■ **Your objective**
Beneath this instruction is a listing. Transcribe from it only the stretch from the line with "создаётся без ориентации" through the line with "в этом контексте", both end lines included, exactly as written.

■ **Listed records**
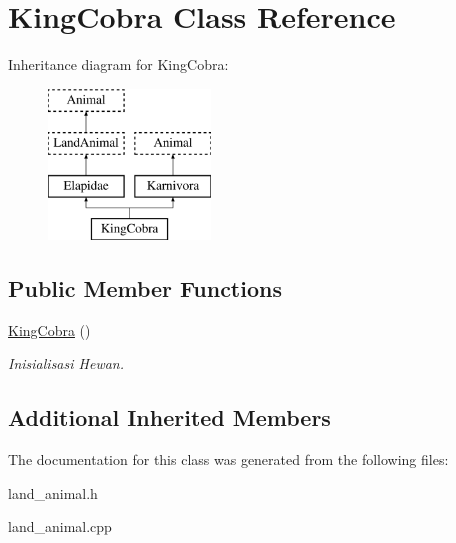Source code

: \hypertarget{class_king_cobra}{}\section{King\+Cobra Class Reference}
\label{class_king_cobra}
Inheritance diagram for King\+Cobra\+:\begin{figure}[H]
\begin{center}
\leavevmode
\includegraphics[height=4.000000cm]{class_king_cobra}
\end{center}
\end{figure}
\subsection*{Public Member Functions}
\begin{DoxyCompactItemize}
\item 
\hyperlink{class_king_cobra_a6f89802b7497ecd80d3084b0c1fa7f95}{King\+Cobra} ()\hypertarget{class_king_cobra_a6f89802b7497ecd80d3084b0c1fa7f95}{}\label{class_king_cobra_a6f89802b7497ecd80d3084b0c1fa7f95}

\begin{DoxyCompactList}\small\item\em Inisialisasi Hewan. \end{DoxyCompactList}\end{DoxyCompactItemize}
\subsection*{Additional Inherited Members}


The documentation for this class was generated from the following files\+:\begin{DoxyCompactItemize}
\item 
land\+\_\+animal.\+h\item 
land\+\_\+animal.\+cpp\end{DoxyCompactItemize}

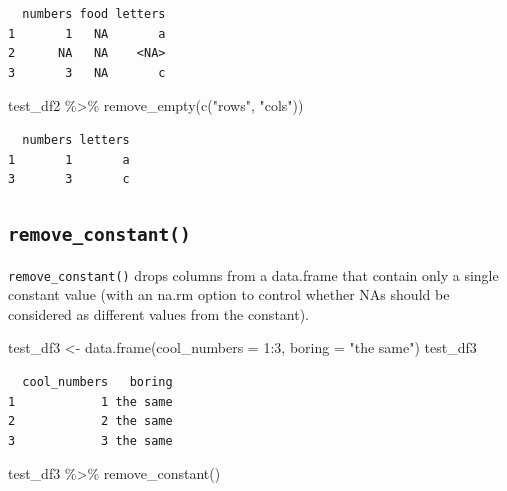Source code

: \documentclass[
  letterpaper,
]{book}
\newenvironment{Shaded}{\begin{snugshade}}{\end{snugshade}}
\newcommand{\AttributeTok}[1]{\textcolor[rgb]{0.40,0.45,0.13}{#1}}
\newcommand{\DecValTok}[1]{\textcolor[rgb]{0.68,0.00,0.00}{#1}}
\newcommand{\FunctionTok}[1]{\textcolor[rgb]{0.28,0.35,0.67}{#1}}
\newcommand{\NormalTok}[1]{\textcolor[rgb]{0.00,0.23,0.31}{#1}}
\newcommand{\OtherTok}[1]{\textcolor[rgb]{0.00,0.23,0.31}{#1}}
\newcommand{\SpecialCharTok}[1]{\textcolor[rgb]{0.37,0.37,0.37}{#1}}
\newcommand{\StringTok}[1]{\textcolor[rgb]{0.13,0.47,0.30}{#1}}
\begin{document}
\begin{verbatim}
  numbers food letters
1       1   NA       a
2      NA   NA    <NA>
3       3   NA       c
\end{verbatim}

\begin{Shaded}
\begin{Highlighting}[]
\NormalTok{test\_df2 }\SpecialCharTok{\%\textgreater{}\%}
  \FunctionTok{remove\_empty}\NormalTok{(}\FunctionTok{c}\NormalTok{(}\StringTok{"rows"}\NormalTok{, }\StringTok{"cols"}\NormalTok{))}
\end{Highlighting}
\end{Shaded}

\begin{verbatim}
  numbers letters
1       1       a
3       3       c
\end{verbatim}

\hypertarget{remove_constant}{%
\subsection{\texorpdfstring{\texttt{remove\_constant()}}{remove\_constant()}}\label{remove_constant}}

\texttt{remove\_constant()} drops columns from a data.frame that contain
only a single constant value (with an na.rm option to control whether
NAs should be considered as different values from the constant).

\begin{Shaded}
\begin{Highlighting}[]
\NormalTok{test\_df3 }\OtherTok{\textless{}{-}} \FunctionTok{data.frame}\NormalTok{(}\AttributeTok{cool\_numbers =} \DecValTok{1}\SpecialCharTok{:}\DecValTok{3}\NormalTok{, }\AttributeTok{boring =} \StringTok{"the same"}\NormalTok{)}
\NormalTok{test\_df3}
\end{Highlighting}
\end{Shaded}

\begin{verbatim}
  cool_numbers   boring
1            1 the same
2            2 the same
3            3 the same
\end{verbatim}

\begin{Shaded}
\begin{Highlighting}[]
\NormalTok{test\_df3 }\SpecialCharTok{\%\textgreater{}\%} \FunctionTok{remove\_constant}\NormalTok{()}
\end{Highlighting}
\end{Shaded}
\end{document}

...

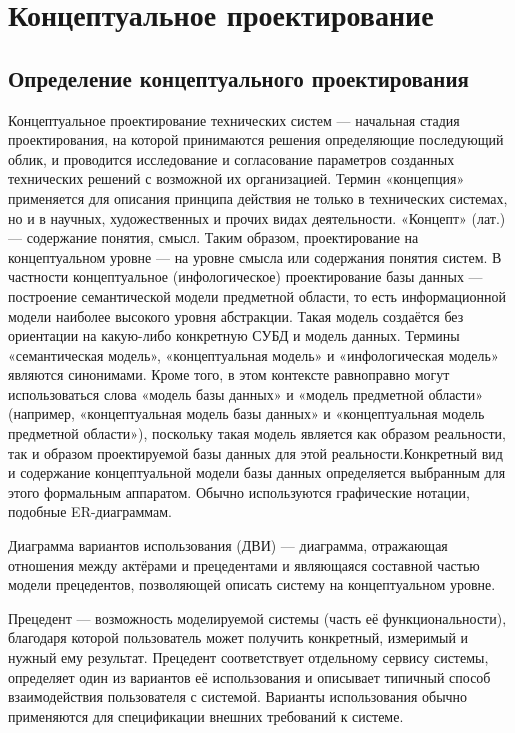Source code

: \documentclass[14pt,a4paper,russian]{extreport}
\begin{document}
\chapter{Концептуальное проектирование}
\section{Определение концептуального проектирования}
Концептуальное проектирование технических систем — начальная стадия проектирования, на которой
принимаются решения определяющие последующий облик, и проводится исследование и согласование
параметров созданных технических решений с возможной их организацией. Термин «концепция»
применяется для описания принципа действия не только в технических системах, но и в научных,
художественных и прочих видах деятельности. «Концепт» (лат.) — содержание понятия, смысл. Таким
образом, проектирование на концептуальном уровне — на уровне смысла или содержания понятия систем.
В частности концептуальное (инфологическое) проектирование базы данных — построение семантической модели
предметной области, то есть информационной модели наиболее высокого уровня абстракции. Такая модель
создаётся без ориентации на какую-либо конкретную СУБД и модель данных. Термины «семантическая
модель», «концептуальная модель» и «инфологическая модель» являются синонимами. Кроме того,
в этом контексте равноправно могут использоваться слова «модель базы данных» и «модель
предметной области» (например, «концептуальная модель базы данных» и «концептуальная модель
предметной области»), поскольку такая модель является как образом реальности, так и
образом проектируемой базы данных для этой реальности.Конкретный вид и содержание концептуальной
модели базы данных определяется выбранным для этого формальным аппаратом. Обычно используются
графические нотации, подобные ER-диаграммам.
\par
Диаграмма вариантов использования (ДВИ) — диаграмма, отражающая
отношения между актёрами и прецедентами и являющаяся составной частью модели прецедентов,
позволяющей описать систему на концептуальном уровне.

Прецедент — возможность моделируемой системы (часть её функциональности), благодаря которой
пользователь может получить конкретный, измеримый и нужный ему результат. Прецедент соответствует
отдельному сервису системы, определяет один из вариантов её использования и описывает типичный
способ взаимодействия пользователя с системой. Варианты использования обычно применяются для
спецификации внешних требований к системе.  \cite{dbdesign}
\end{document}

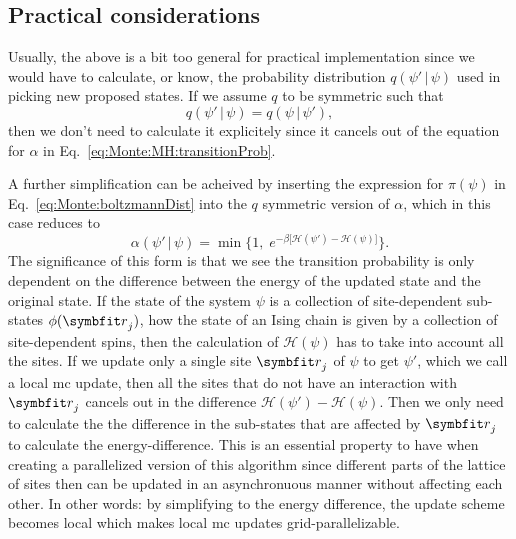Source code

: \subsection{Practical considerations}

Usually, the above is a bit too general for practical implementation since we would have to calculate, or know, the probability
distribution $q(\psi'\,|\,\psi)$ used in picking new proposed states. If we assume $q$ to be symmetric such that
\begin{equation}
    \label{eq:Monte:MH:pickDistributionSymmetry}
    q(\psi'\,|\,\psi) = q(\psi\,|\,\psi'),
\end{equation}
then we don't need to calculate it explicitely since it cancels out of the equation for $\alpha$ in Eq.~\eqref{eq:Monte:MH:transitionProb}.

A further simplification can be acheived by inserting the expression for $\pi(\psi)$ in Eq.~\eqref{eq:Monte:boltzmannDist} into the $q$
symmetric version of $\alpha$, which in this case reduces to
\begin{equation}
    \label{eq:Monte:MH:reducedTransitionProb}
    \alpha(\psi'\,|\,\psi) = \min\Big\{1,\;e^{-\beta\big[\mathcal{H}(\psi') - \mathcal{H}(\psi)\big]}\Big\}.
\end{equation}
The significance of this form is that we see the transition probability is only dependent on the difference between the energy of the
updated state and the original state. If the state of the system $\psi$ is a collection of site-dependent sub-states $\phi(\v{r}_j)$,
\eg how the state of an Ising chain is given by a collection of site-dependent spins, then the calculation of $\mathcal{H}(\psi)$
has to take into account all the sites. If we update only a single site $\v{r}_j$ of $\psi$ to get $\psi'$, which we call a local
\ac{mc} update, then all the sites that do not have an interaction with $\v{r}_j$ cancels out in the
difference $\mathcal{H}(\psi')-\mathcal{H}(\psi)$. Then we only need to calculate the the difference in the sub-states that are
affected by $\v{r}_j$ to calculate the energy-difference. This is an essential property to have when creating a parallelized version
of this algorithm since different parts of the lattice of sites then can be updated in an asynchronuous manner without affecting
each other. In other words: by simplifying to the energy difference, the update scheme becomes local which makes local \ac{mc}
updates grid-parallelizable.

■ **Written answer**
создаётся без ориентации на какую-либо конкретную СУБД и модель данных. Термины «семантическая
модель», «концептуальная модель» и «инфологическая модель» являются синонимами. Кроме того,
в этом контексте равноправно могут использоваться слова «модель базы данных» и «модель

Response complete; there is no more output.